WHAT IS EXPECTED
Filter these entries down to the lines that hold the word "blob", and show each of them.

DATA FOR THIS TASK
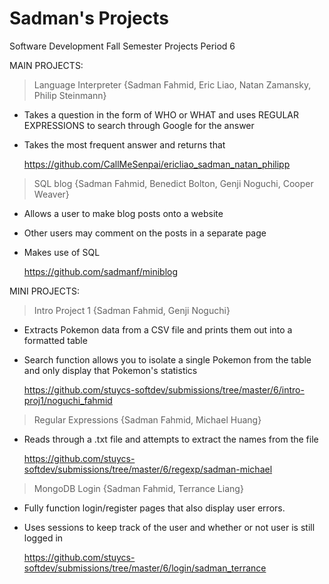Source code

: Sadman's Projects
===============

Software Development Fall Semester Projects
Period 6

MAIN PROJECTS:

>Language Interpreter
  {Sadman Fahmid, Eric Liao, Natan Zamansky, Philip Steinmann}
  
  - Takes a question in the form of WHO or WHAT and uses REGULAR EXPRESSIONS to search through Google for the answer
  - Takes the most frequent answer and returns that

    https://github.com/CallMeSenpai/ericliao_sadman_natan_philipp

>SQL blog
  {Sadman Fahmid, Benedict Bolton, Genji Noguchi, Cooper Weaver}

  - Allows a user to make blog posts onto a website
  - Other users may comment on the posts in a separate page
  - Makes use of SQL

    https://github.com/sadmanf/miniblog


MINI PROJECTS:

>Intro Project 1
  {Sadman Fahmid, Genji Noguchi}
  
  - Extracts Pokemon data from a CSV file and prints them out into a formatted table
  - Search function allows you to isolate a single Pokemon from the table and only display that Pokemon's statistics

    https://github.com/stuycs-softdev/submissions/tree/master/6/intro-proj1/noguchi_fahmid

>Regular Expressions
  {Sadman Fahmid, Michael Huang}
  
  - Reads through a .txt file and attempts to extract the names from the file

    https://github.com/stuycs-softdev/submissions/tree/master/6/regexp/sadman-michael

>MongoDB Login
  {Sadman Fahmid, Terrance Liang}

  - Fully function login/register pages that also display user errors.
  - Uses sessions to keep track of the user and whether or not user is still logged in

    https://github.com/stuycs-softdev/submissions/tree/master/6/login/sadman_terrance

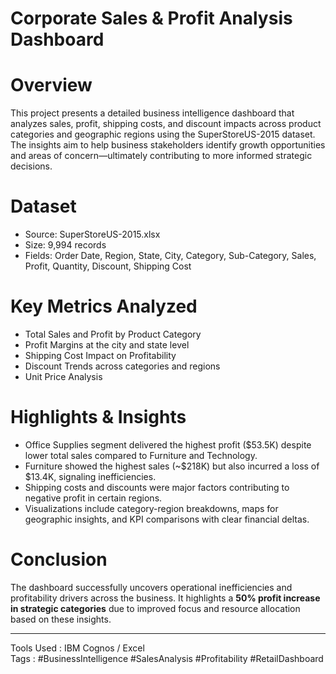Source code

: # Corporate Sales & Profit Analysis Dashboard

# Overview
This project presents a detailed business intelligence dashboard that analyzes sales, profit, shipping costs, and discount impacts across product categories and geographic regions using the SuperStoreUS-2015 dataset. The insights aim to help business stakeholders identify growth opportunities and areas of concern—ultimately contributing to more informed strategic decisions.

# Dataset
- Source: SuperStoreUS-2015.xlsx
- Size: 9,994 records
- Fields: Order Date, Region, State, City, Category, Sub-Category, Sales, Profit, Quantity, Discount, Shipping Cost

# Key Metrics Analyzed
- Total Sales and Profit by Product Category
- Profit Margins at the city and state level
- Shipping Cost Impact on Profitability
- Discount Trends across categories and regions
- Unit Price Analysis

# Highlights & Insights
- Office Supplies segment delivered the highest profit ($53.5K) despite lower total sales compared to Furniture and Technology.
- Furniture showed the highest sales (~$218K) but also incurred a loss of $13.4K, signaling inefficiencies.
- Shipping costs and discounts were major factors contributing to negative profit in certain regions.
- Visualizations include category-region breakdowns, maps for geographic insights, and KPI comparisons with clear financial deltas.

# Conclusion
The dashboard successfully uncovers operational inefficiencies and profitability drivers across the business. It highlights a **50% profit increase in strategic categories** due to improved focus and resource allocation based on these insights.

---

Tools Used : IBM Cognos / Excel  
Tags : #BusinessIntelligence #SalesAnalysis #Profitability #RetailDashboard
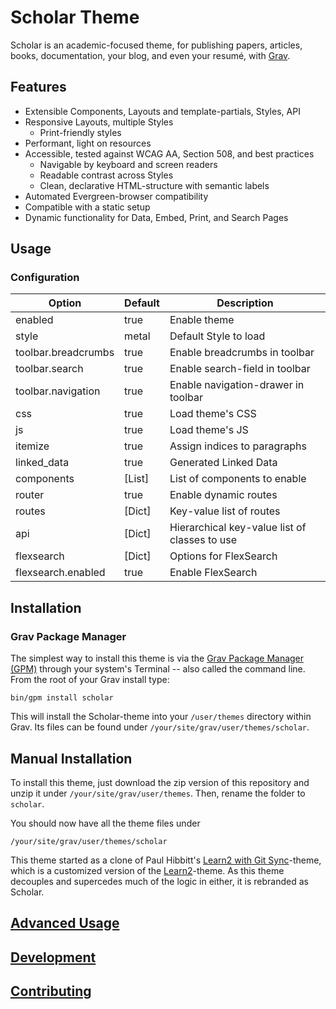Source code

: # Scholar Theme

Scholar is an academic-focused theme, for publishing papers, articles, books, documentation, your blog, and even your resumé, with [Grav](https://getgrav.org/).

## Features

- Extensible Components, Layouts and template-partials, Styles, API
- Responsive Layouts, multiple Styles
  - Print-friendly styles
- Performant, light on resources
- Accessible, tested against WCAG AA, Section 508, and best practices
  - Navigable by keyboard and screen readers
  - Readable contrast across Styles
  - Clean, declarative HTML-structure with semantic labels
- Automated Evergreen-browser compatibility
- Compatible with a static setup
- Dynamic functionality for Data, Embed, Print, and Search Pages

## Usage

### Configuration

| Option              | Default | Description                                   |
|---------------------|---------|-----------------------------------------------|
| enabled             | true    | Enable theme                                  |
| style               | metal   | Default Style to load                         |
| toolbar.breadcrumbs | true    | Enable breadcrumbs in toolbar                 |
| toolbar.search      | true    | Enable search-field in toolbar                |
| toolbar.navigation  | true    | Enable navigation-drawer in toolbar           |
| css                 | true    | Load theme's CSS                              |
| js                  | true    | Load theme's JS                               |
| itemize             | true    | Assign indices to paragraphs                  |
| linked_data         | true    | Generated Linked Data                         |
| components          | [List]  | List of components to enable                  |
| router              | true    | Enable dynamic routes                         |
| routes              | [Dict]  | Key-value list of routes                      |
| api                 | [Dict]  | Hierarchical key-value list of classes to use |
| flexsearch          | [Dict]  | Options for FlexSearch                        |
| flexsearch.enabled  | true    | Enable FlexSearch                             |

## Installation

### Grav Package Manager

The simplest way to install this theme is via the [Grav Package Manager (GPM)](http://learn.getgrav.org/advanced/grav-gpm) through your system's Terminal -- also called the command line. From the root of your Grav install type:

    bin/gpm install scholar

This will install the Scholar-theme into your `/user/themes` directory within Grav. Its files can be found under `/your/site/grav/user/themes/scholar`.

## Manual Installation

To install this theme, just download the zip version of this repository and unzip it under `/your/site/grav/user/themes`. Then, rename the folder to `scholar`.

You should now have all the theme files under

    /your/site/grav/user/themes/scholar

This theme started as a clone of Paul Hibbitt's [Learn2 with Git Sync](https://github.com/hibbitts-design/grav-theme-learn2-git-sync)-theme, which is a customized version of the [Learn2](https://github.com/getgrav/grav-theme-learn2)-theme. As this theme decouples and supercedes much of the logic in either, it is rebranded as Scholar.

## [Advanced Usage](https://github.com/OleVik/grav-theme-scholar/blob/master/ADVANCED.md)

## [Development](https://github.com/OleVik/grav-theme-scholar/blob/master/DEVELOPMENT.md)

## [Contributing](https://github.com/OleVik/grav-theme-scholar/blob/master/CONTRIBUTING.md)
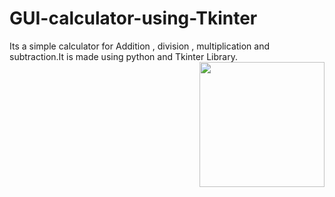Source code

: # GUI-calculator-using-Tkinter
Its a simple calculator for Addition , division , multiplication and subtraction.It is made using python and Tkinter Library.
<img align='right' src="https://media.giphy.com/media/MZ4VieSSlRRZbpFTHc/giphy.gif" width="200">

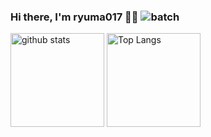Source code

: ### Hi there, I'm ryuma017 👋🏻 <img alt="batch" src="https://komarev.com/ghpvc/?username=ryuma017&color=blue&style=plastic" />

<p align="left"> 
  <img alt="github stats" height="150px" src="https://github-readme-stats.vercel.app/api?username=ryuma017&count_private=true&show_icons=true&theme=default" />
  <img alt="Top Langs" height="150px" src="https://github-readme-stats.vercel.app/api/top-langs/?username=ryuma017&show_icons=true&theme=default" />
</p>
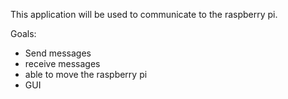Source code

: This application will be used to communicate to the raspberry pi.

Goals: 


- Send messages
- receive messages
- able to move the raspberry pi
- GUI
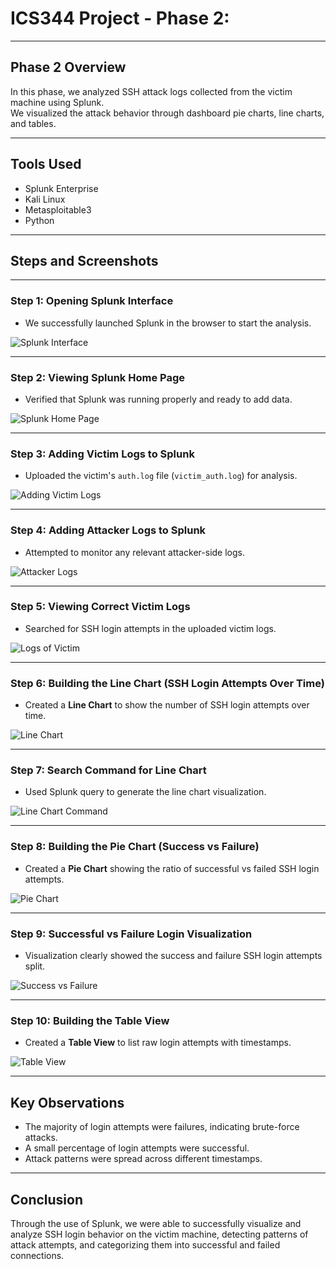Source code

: # ICS344 Project - Phase 2:
---

## Phase 2 Overview

In this phase, we analyzed SSH attack logs collected from the victim machine using Splunk.  
We visualized the attack behavior through dashboard pie charts, line charts, and tables.

---

## Tools Used

- Splunk Enterprise
- Kali Linux
- Metasploitable3
- Python 

---

## Steps and Screenshots

---

### Step 1: Opening Splunk Interface

- We successfully launched Splunk in the browser to start the analysis.

![Splunk Interface](Steps/phase_2_splunk_interface_1.PNG)

---

### Step 2: Viewing Splunk Home Page

- Verified that Splunk was running properly and ready to add data.

![Splunk Home Page](Steps/phase_2_splunk_home_page_2.PNG)

---

### Step 3: Adding Victim Logs to Splunk

- Uploaded the victim's `auth.log` file (`victim_auth.log`) for analysis.

![Adding Victim Logs](Steps/phase_2_adding_victim_4.PNG)

---

### Step 4: Adding Attacker Logs to Splunk

- Attempted to monitor any relevant attacker-side logs.

![Attacker Logs](Steps/phase_2_attacker_logs_3.PNG)

---

### Step 5: Viewing Correct Victim Logs

- Searched for SSH login attempts in the uploaded victim logs.

![Logs of Victim](phase_2_logs_victim_5.PNG)

---

### Step 6: Building the Line Chart (SSH Login Attempts Over Time)

- Created a **Line Chart** to show the number of SSH login attempts over time.

![Line Chart](Steps/phase_2_line_7.PNG)

---

### Step 7: Search Command for Line Chart

- Used Splunk query to generate the line chart visualization.

![Line Chart Command](Steps/phase_2_line_command_8.PNG)

---

### Step 8: Building the Pie Chart (Success vs Failure)

- Created a **Pie Chart** showing the ratio of successful vs failed SSH login attempts.

![Pie Chart](Steps/phase_2_piet_command_9.PNG)

---

### Step 9: Successful vs Failure Login Visualization

- Visualization clearly showed the success and failure SSH login attempts split.

![Success vs Failure](Steps/phase_2_s_vs_f_6....PNG)

---

### Step 10: Building the Table View

- Created a **Table View** to list raw login attempts with timestamps.

![Table View](Steps/phase_2_table_view_10.PNG)

---


## Key Observations

- The majority of login attempts were failures, indicating brute-force attacks.
- A small percentage of login attempts were successful.
- Attack patterns were spread across different timestamps.

---

## Conclusion

Through the use of Splunk, we were able to successfully visualize and analyze SSH login behavior on the victim machine, detecting patterns of attack attempts, and categorizing them into successful and failed connections.

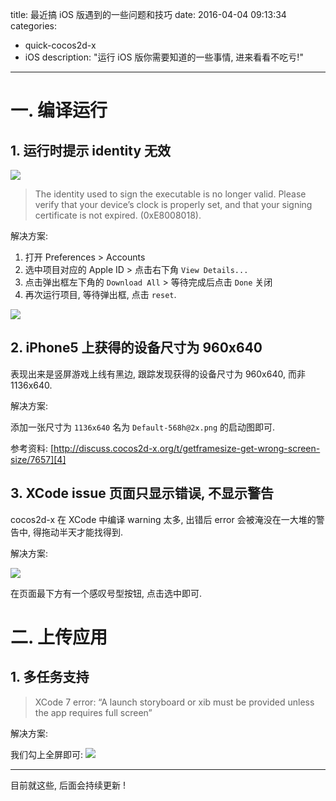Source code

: title: 最近搞 iOS 版遇到的一些问题和技巧
date: 2016-04-04 09:13:34
categories: 
- quick-cocos2d-x
- iOS
description: "运行 iOS 版你需要知道的一些事情, 进来看看不吃亏!"
---

# 一. 编译运行

## 1. 运行时提示 identity 无效

![][1]

> The identity used to sign the executable is no longer valid.
Please verify that your device’s clock is properly set, and that your signing certificate is not expired. (0xE8008018).

解决方案:

1. 打开 Preferences > Accounts
2. 选中项目对应的 Apple ID > 点击右下角 `View Details...`
3. 点击弹出框左下角的 `Download All` > 等待完成后点击 `Done` 关闭
4. 再次运行项目, 等待弹出框, 点击 `reset`.

![][2]

## 2. iPhone5 上获得的设备尺寸为 960x640

表现出来是竖屏游戏上线有黑边, 跟踪发现获得的设备尺寸为 960x640, 而非 1136x640.

解决方案:

添加一张尺寸为 `1136x640` 名为 `Default-568h@2x.png` 的启动图即可.

参考资料:
[http://discuss.cocos2d-x.org/t/getframesize-get-wrong-screen-size/7657][4]

## 3. XCode issue 页面只显示错误, 不显示警告

cocos2d-x 在 XCode 中编译 warning 太多, 出错后 error 会被淹没在一大堆的警告中, 得拖动半天才能找得到.

解决方案:

![][5]

在页面最下方有一个感叹号型按钮, 点击选中即可.

# 二. 上传应用

## 1. 多任务支持

> XCode 7 error: “A launch storyboard or xib must be provided unless the app requires full screen”

解决方案:

我们勾上全屏即可:
![][3]


---

目前就这些, 后面会持续更新 !

[1]: http://ww2.sinaimg.cn/large/7f870d23gw1f2ker4f0hhj20nc08eabu.jpg
[2]: http://ww1.sinaimg.cn/large/7f870d23gw1f2khakkr86j20ja0a0go3.jpg
[3]: http://ww1.sinaimg.cn/large/7f870d23gw1f2khkqmob7j20b809it9f.jpg
[4]: http://discuss.cocos2d-x.org/t/getframesize-get-wrong-screen-size/7657
[5]: http://ww2.sinaimg.cn/large/7f870d23gw1f2kib70c4qj207500mt8h.jpg



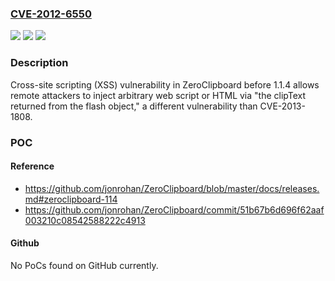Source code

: ### [CVE-2012-6550](https://cve.mitre.org/cgi-bin/cvename.cgi?name=CVE-2012-6550)
![](https://img.shields.io/static/v1?label=Product&message=n%2Fa&color=blue)
![](https://img.shields.io/static/v1?label=Version&message=n%2Fa&color=blue)
![](https://img.shields.io/static/v1?label=Vulnerability&message=n%2Fa&color=brighgreen)

### Description

Cross-site scripting (XSS) vulnerability in ZeroClipboard before 1.1.4 allows remote attackers to inject arbitrary web script or HTML via "the clipText returned from the flash object," a different vulnerability than CVE-2013-1808.

### POC

#### Reference
- https://github.com/jonrohan/ZeroClipboard/blob/master/docs/releases.md#zeroclipboard-114
- https://github.com/jonrohan/ZeroClipboard/commit/51b67b6d696f62aaf003210c08542588222c4913

#### Github
No PoCs found on GitHub currently.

OUTPUT OF THE EXERCISE
## [Advanced Usage](https://github.com/OleVik/grav-theme-scholar/blob/master/ADVANCED.md)
## [Development](https://github.com/OleVik/grav-theme-scholar/blob/master/DEVELOPMENT.md)
## [Contributing](https://github.com/OleVik/grav-theme-scholar/blob/master/CONTRIBUTING.md)
- https://github.com/jonrohan/ZeroClipboard/blob/master/docs/releases.md#zeroclipboard-114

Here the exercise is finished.